I'm really excited about https://jspecify.dev/, which is an effort by Google, Meta, Microsoft, etc to standardize annotations, starting with @Nullable.

4 comments

This can never be as effective as changing the default reference type to be not nullable, which would break backwards compatibility, so you can never really relax.

I know Kotlin is basically supposed to be that, it has a lot of other stuff though, and I haven't used it much.

That's basically what c# has done. But it's implemented as a warning which can be upgraded to an error. I think it might even be an error by default in new projects now.
Holy shit, how didn't I know they'd taken it this far? This is great! https://learn.microsoft.com/en-us/dotnet/csharp/nullable-ref...

They actually fixed the billion dollar mistake...

They didn't. A proper fix would require getting rid of null altogether in favor of ADTs or something similar. I work with C# daily and nulls can still slip through the cracks, although it's definitely better than @NotNull and friends.

I haven't worked with Kotlin in a while, but IIRC their non-nullable references actually do include runtime checks, so you cannot simply assign null to a non-nullable and have it pass at runtime like you can (easily) do in C#.

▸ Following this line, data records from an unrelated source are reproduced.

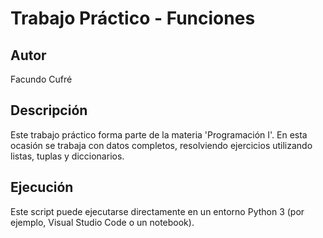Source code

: # Trabajo Práctico - Funciones

## Autor
Facundo Cufré

## Descripción
Este trabajo práctico forma parte de la materia 'Programación I'. En esta ocasión se trabaja con datos completos, resolviendo ejercicios utilizando listas, tuplas y diccionarios.

## Ejecución
Este script puede ejecutarse directamente en un entorno Python 3 (por ejemplo, Visual Studio Code o un notebook).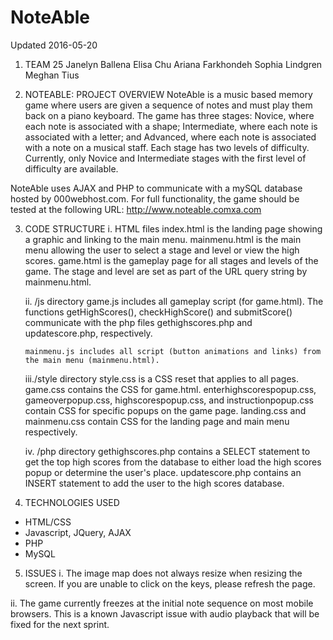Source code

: # NoteAble
Updated 2016-05-20

01. TEAM 25
Janelyn Ballena
Elisa Chu
Ariana Farkhondeh
Sophia Lindgren
Meghan Tius

02. NOTEABLE: PROJECT OVERVIEW
NoteAble is a music based memory game where users are given a sequence of notes and must
play them back on a piano keyboard. The game has three stages: Novice, where each note is associated
with a shape; Intermediate, where each note is associated with a letter; and Advanced, where each
note is associated with a note on a musical staff. Each stage has two levels of difficulty. 
Currently, only Novice and Intermediate stages with the first level of difficulty are available. 

NoteAble uses AJAX and PHP to communicate with a mySQL database hosted by 000webhost.com. 
For full functionality, the game should be tested at the following URL: 
http://www.noteable.comxa.com


03. CODE STRUCTURE
    i.  HTML files
        index.html is the landing page showing a graphic and linking to the main menu.
        mainmenu.html is the main menu allowing the user to select a stage and level or view the high scores.
        game.html is the gameplay page for all stages and levels of the game. The stage and level are 
        set as part of the URL query string by mainmenu.html.  

    ii. /js directory
        game.js includes all gameplay script (for game.html). 
        The functions getHighScores(), checkHighScore() and submitScore() communicate with the php files
        gethighscores.php and updatescore.php, respectively. 

        mainmenu.js includes all script (button animations and links) from the main menu (mainmenu.html).

    iii./style directory
        style.css is a CSS reset that applies to all pages.
        game.css contains the CSS for game.html.
        enterhighscorespopup.css, gameoverpopup.css, highscorespopup.css, and instructionpopup.css contain
        CSS for specific popups on the game page.
        landing.css and mainmenu.css contain CSS for the landing page and main menu respectively. 

    iv. /php directory
        gethighscores.php contains a SELECT statement to get the top high scores from the database to either
        load the high scores popup or determine the user's place.
        updatescore.php contains an INSERT statement to add the user to the high scores database. 


04. TECHNOLOGIES USED
- HTML/CSS
- Javascript, JQuery, AJAX
- PHP
- MySQL

05. ISSUES
   i.   The image map does not always resize when resizing the screen. 
        If you are unable to click on the keys, please refresh the page.

  ii.   The game currently freezes at the initial note sequence on most mobile browsers. 
        This is a known Javascript issue with audio playback that will be fixed for the next sprint.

they won’t change the default reference type to non null. might take a few years but you can see their planned syntax here: https://openjdk.org/jeps/401
I hope they succeed. So many people have tried.
Not having nulls is easy.

Persuading Java devs not to use nulls is hard.

I was just writing about nullability annotations!

https://news.ycombinator.com/item?id=37534184

Nullable annotations don’t work with well with generics, or at least those tools I use.